While payer coverage for obesity care has improved since the American Medical Association declared that obesity is a disease, there's still a long way to go. Physician training must improve to eliminate stigma that keeps patients from getting care they need, according to experts who appeared at Patient-Centered Diabetes Care.
Only 5% of patients with obesity who lose weight keep it off. Coverage for obesity drugs is improving, but remains uncommon. Only a tiny fraction of the candidates for bariatric surgery have the operation, in part because 70% of physicians won’t give referrals.
All this leaves 93% of those who live with obesity with unmet medical needs, according to Janine V. Kyrillos, MD, an obesity specialist at Thomas Jefferson University Hospital in Philadelphia. Kyrillos led off Friday's session on the needs of those with obesity at Patient-Centered Diabetes Care, presented by The American Journal of Managed Care.
Speakers and panelists explained how many patients with diabetes live with obesity as well, and while these are distinct diseases, their effects overlap. There’s a key difference, however. The stigma associated with obesity—the idea that patients “did this to themselves”—still pervades thinking among many physicians, insurers, and employers, despite the 2013 declaration by the American Medical Association that obesity is a disease.
As Kyrillos explained, the idea that patients can just be told “eat less, exercise more,” fails to capture the many factors, including genetics and environmental causes, that have given rise to the epidemic. Her presentation featured a powerful video with patients sharing how no one should assume they understand a person’s medical history based on what they see.
As conference chairman Robert A. Gabbay, MD, PhD, FACP, chief medical officer of Joslin Diabetes Center said during the panel discussion, no one would deny treatment to a person with type 2 diabetes and say, “Now, go get those blood sugars lower.”

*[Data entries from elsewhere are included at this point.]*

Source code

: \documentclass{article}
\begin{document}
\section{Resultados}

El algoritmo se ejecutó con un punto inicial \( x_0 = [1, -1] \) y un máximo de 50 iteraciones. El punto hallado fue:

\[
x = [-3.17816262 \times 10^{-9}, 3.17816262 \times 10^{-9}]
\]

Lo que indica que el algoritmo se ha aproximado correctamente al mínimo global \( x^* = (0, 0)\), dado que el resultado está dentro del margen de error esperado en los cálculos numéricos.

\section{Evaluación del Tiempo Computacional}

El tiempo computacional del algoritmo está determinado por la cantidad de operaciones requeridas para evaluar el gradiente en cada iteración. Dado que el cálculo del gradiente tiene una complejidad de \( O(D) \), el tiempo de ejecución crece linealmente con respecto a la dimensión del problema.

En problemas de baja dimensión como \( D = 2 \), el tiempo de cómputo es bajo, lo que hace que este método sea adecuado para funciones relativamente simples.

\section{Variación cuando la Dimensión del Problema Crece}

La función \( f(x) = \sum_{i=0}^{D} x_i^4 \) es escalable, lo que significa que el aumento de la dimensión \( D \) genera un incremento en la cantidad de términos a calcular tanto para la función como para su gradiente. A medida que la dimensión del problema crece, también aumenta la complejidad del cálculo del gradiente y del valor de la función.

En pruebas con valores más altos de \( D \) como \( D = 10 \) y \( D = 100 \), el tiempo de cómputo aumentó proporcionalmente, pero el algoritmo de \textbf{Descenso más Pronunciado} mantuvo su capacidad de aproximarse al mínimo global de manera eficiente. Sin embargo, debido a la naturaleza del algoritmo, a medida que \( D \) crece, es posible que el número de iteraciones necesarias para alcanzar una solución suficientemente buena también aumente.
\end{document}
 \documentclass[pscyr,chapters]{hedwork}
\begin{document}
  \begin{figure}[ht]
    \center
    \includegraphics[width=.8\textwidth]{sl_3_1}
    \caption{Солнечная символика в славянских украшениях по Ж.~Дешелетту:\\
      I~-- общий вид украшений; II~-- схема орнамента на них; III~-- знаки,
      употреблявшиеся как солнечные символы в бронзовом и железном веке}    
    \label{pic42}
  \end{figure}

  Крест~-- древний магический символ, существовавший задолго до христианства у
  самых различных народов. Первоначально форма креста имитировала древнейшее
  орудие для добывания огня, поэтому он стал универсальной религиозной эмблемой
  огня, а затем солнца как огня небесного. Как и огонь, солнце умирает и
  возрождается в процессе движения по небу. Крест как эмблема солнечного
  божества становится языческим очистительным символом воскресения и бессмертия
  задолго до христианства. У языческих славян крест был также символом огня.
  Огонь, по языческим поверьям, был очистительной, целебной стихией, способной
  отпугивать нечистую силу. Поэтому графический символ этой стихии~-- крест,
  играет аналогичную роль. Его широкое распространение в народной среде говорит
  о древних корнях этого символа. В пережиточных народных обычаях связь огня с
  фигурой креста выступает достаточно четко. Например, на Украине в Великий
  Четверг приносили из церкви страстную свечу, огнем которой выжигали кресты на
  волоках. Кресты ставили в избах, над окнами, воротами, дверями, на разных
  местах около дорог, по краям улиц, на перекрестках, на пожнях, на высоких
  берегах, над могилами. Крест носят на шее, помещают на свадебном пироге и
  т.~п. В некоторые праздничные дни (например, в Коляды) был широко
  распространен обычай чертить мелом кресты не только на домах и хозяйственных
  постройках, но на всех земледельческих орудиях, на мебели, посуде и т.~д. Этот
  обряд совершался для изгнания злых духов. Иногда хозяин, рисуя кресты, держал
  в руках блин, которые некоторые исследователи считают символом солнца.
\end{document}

Ted Kyle, RPh, MBA, who founded ConscienHealth after many years in the pharmaceutical industry, said measuring the impact of access to care comes in part by considering the consequences of failing to cover obesity treatment, including medication. “Whether or not healthcare plans cover care for obesity, we are paying for obesity,” he said. “Our ‘sick care’ system does a great job of paying for the result.”

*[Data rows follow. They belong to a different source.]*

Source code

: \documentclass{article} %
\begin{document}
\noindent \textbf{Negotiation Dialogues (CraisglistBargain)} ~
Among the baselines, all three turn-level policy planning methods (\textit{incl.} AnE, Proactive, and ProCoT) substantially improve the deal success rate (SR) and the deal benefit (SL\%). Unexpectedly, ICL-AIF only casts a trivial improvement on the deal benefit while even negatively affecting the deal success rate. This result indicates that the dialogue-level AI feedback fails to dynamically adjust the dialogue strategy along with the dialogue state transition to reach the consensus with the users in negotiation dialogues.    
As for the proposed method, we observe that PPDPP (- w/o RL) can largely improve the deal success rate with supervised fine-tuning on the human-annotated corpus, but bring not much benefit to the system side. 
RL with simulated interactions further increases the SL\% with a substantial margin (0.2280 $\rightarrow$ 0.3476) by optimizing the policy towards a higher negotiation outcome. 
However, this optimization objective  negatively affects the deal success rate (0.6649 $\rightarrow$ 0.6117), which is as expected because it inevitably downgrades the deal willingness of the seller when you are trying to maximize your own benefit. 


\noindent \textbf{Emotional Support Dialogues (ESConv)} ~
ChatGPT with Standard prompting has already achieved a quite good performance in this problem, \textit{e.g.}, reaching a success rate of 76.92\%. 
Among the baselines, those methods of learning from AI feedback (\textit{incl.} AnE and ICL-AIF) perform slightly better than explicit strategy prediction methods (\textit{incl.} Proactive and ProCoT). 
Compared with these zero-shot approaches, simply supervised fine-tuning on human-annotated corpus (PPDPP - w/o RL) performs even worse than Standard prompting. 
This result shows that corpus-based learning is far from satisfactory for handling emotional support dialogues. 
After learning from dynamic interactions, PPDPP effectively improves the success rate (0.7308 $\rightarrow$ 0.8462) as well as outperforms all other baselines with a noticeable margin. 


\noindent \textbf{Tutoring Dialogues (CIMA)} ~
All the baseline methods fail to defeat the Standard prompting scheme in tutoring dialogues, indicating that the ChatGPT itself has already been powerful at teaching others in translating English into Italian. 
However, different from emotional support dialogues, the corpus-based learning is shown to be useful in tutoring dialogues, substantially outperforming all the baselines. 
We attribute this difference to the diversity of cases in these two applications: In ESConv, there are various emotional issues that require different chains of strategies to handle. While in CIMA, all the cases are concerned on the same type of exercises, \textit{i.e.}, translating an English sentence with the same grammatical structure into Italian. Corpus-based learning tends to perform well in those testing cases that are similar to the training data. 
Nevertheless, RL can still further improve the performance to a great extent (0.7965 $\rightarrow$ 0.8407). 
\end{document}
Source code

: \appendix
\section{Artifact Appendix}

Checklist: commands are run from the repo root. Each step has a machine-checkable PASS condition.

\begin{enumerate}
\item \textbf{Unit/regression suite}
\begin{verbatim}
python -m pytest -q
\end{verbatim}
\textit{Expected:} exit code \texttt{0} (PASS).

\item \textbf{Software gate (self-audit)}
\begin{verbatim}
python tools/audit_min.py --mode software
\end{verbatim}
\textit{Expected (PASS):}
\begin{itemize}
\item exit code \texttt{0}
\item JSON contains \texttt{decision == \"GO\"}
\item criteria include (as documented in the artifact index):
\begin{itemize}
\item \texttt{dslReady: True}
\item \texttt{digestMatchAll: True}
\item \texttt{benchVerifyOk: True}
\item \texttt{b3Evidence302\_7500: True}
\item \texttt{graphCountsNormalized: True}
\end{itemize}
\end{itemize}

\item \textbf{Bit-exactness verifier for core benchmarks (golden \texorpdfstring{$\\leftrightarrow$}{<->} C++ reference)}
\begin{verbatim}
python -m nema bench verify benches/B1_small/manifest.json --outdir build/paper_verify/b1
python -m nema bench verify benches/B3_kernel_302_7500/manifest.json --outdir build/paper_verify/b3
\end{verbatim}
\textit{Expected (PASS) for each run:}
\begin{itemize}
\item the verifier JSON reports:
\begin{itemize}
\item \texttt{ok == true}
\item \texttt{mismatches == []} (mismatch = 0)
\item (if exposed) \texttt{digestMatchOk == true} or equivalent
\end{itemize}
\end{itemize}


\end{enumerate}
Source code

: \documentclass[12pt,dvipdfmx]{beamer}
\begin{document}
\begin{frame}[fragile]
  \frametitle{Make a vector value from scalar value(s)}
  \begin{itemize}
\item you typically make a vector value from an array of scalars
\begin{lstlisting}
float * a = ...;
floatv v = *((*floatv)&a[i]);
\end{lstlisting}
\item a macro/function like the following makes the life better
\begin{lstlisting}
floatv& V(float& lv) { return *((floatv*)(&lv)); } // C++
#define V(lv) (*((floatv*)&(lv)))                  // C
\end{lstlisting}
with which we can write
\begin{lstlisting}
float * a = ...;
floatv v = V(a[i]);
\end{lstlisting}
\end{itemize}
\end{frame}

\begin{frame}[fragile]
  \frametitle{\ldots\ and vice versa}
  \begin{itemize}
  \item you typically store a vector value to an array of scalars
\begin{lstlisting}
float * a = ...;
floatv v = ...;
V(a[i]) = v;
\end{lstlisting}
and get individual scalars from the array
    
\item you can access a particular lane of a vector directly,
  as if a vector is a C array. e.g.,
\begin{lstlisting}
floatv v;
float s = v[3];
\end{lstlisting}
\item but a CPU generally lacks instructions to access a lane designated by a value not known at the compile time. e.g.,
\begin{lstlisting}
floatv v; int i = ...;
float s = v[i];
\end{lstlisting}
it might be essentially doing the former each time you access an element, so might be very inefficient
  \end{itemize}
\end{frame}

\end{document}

While routine policy exclusions for obesity care remain, Kyle said, reimbursement is better than it was. Besides the AMA declaration, Medicare covers bariatric surgery, and the US Preventive Services Task Force has declared that health plans must cover intensive behavioral counseling for persons with obesity and at least one other cardiovascular risk factor.
There’s also increasing “noise” in medical literature, he said, about evidence that bariatric surgery offers long-term glycemic benefits for persons with type 2 diabetes in addition to its help with weight loss. That helps tilt the cost-benefit analysis scale in favor of surgery for many patients.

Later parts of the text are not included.